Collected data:
***
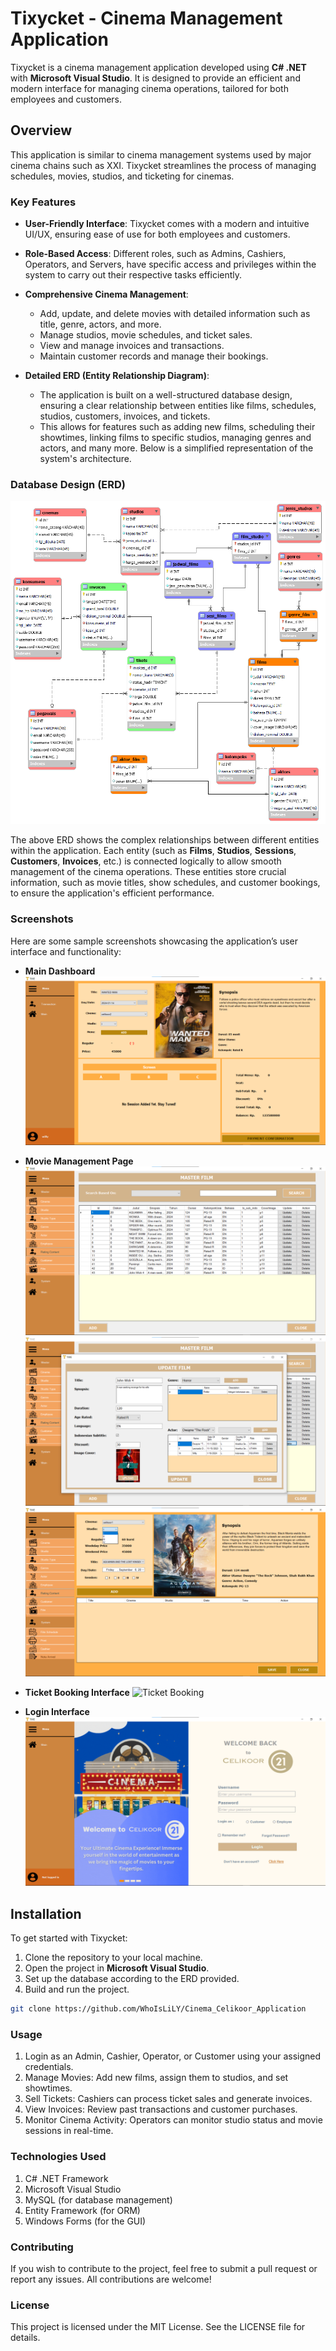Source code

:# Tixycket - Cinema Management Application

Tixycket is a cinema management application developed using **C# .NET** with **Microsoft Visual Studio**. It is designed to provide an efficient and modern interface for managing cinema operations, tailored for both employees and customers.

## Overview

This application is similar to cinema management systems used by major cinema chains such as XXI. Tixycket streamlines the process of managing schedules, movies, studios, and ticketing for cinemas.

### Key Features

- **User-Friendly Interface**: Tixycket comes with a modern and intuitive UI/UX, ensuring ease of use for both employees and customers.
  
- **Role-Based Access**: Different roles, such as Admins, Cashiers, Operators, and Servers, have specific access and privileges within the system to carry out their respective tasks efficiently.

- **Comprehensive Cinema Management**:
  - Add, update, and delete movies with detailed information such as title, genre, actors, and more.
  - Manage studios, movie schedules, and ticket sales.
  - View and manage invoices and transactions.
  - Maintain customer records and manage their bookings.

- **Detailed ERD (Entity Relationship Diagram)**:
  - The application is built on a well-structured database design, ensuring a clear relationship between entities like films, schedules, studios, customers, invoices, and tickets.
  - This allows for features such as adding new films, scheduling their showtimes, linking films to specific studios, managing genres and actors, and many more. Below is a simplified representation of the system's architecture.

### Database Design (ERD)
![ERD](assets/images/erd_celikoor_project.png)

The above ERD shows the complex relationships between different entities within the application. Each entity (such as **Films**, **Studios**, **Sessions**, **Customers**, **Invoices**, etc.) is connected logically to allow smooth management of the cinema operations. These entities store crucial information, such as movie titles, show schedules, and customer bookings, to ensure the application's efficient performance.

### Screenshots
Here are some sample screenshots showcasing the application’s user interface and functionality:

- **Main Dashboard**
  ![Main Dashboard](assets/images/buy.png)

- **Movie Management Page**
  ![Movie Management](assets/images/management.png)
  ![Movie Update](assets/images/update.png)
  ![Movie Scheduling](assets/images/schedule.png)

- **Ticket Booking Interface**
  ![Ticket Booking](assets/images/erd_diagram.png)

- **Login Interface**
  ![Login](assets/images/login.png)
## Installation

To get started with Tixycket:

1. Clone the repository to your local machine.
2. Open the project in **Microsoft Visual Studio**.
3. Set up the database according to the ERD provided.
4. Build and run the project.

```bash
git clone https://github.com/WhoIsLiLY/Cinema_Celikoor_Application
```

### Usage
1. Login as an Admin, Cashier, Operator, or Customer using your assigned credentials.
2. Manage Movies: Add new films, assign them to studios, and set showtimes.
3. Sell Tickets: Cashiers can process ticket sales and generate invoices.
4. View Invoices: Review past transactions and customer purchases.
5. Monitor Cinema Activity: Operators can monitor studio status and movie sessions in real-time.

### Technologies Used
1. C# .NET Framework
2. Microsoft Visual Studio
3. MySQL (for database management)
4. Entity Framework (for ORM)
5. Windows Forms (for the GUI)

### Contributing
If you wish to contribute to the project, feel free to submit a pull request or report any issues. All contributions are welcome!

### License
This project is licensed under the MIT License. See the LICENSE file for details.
***
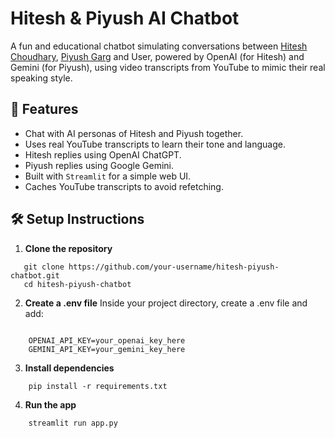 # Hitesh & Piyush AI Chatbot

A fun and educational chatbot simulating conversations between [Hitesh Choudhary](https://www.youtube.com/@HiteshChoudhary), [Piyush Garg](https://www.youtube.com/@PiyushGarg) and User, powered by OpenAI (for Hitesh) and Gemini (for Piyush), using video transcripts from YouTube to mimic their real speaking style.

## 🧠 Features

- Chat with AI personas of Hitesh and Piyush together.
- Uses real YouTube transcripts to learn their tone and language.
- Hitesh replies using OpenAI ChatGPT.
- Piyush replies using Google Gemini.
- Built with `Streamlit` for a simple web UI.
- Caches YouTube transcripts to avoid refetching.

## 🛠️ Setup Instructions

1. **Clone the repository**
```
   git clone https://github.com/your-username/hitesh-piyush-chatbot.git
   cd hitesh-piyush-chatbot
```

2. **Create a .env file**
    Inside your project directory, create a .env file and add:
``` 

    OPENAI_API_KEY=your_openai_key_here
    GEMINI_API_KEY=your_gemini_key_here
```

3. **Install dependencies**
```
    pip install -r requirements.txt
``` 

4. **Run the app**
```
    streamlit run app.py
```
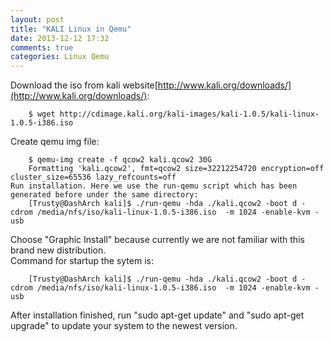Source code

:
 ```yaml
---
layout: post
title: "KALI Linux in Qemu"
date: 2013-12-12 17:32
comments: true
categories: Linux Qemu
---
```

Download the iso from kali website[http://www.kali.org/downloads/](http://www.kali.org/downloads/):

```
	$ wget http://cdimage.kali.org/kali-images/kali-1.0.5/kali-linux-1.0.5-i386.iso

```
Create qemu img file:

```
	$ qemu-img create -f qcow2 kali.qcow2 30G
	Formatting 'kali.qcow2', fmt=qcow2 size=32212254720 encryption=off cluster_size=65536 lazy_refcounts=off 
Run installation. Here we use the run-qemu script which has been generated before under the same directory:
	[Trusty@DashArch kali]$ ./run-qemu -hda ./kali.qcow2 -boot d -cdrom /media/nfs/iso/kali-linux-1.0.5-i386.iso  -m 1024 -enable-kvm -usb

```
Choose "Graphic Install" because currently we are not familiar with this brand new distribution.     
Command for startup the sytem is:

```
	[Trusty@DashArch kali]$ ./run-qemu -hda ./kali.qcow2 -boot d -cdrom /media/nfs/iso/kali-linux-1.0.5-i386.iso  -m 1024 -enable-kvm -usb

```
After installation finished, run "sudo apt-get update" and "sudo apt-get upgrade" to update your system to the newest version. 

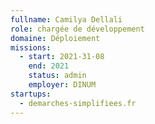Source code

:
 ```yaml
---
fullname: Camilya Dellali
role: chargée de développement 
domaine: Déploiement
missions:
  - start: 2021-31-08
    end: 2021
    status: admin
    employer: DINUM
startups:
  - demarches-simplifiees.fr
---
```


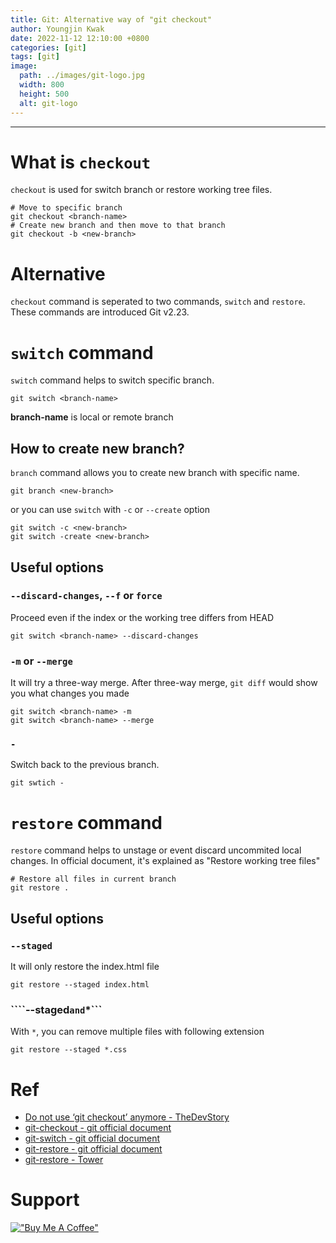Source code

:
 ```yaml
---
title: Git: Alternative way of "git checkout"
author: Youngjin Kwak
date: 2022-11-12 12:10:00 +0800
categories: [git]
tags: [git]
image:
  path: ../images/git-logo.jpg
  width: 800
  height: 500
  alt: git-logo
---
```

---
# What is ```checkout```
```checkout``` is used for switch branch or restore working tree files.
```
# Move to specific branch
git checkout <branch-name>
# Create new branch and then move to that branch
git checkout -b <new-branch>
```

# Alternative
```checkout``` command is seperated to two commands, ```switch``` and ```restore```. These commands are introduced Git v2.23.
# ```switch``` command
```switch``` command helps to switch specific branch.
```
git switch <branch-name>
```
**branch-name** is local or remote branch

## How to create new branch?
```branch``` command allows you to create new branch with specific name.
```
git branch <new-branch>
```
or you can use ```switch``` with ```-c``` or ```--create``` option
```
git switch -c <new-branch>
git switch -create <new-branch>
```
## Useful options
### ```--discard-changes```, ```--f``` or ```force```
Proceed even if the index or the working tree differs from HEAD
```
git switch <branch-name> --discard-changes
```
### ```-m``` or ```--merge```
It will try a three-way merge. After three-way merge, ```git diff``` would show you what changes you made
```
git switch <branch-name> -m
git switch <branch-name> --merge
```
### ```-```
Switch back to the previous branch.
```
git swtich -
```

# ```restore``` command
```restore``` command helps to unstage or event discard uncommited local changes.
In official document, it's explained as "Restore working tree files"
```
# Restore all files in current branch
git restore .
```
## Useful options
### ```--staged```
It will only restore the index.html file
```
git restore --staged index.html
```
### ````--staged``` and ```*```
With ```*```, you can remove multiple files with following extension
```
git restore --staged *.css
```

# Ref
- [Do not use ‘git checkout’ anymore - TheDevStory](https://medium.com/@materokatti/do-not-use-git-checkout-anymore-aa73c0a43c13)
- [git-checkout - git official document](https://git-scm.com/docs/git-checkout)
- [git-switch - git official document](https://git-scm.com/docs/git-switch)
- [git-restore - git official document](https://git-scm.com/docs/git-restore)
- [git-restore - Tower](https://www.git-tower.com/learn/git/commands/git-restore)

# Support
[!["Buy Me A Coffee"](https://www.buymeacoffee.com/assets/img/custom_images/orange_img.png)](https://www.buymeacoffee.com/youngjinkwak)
***
• [WHAT NEEDS TO BE DONE] Out of the entries above, write out only the lines between the line holding "- **Ticket Booking Interface**" and the line holding "4. View Invoices: Review", inclusive, each exactly as given.

• [TASK OUTPUT]
- **Ticket Booking Interface**
  ![Ticket Booking](assets/images/erd_diagram.png)

- **Login Interface**
  ![Login](assets/images/login.png)
## Installation

To get started with Tixycket:

1. Clone the repository to your local machine.
2. Open the project in **Microsoft Visual Studio**.
3. Set up the database according to the ERD provided.
4. Build and run the project.

```bash
git clone https://github.com/WhoIsLiLY/Cinema_Celikoor_Application
```

### Usage
1. Login as an Admin, Cashier, Operator, or Customer using your assigned credentials.
2. Manage Movies: Add new films, assign them to studios, and set showtimes.
3. Sell Tickets: Cashiers can process ticket sales and generate invoices.
4. View Invoices: Review past transactions and customer purchases.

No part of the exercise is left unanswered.